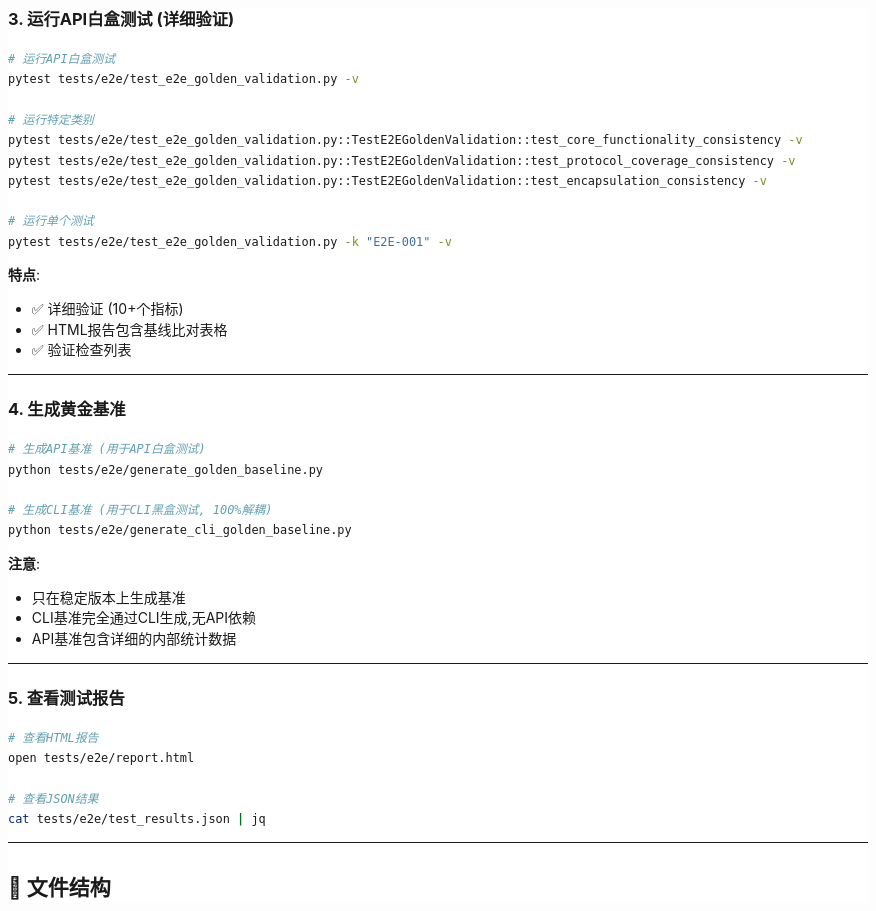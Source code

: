 ### 3. 运行API白盒测试 (详细验证)

```bash
# 运行API白盒测试
pytest tests/e2e/test_e2e_golden_validation.py -v

# 运行特定类别
pytest tests/e2e/test_e2e_golden_validation.py::TestE2EGoldenValidation::test_core_functionality_consistency -v
pytest tests/e2e/test_e2e_golden_validation.py::TestE2EGoldenValidation::test_protocol_coverage_consistency -v
pytest tests/e2e/test_e2e_golden_validation.py::TestE2EGoldenValidation::test_encapsulation_consistency -v

# 运行单个测试
pytest tests/e2e/test_e2e_golden_validation.py -k "E2E-001" -v
```

**特点**:
- ✅ 详细验证 (10+个指标)
- ✅ HTML报告包含基线比对表格
- ✅ 验证检查列表

---

### 4. 生成黄金基准

```bash
# 生成API基准 (用于API白盒测试)
python tests/e2e/generate_golden_baseline.py

# 生成CLI基准 (用于CLI黑盒测试, 100%解耦)
python tests/e2e/generate_cli_golden_baseline.py
```

**注意**: 
- 只在稳定版本上生成基准
- CLI基准完全通过CLI生成,无API依赖
- API基准包含详细的内部统计数据

---

### 5. 查看测试报告

```bash
# 查看HTML报告
open tests/e2e/report.html

# 查看JSON结果
cat tests/e2e/test_results.json | jq
```

---

## 📁 文件结构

● **Directions for this task**:
Return all lines of the material that have "python" in them.

● **Response for this exercise**:
python tests/e2e/generate_golden_baseline.py
python tests/e2e/generate_cli_golden_baseline.py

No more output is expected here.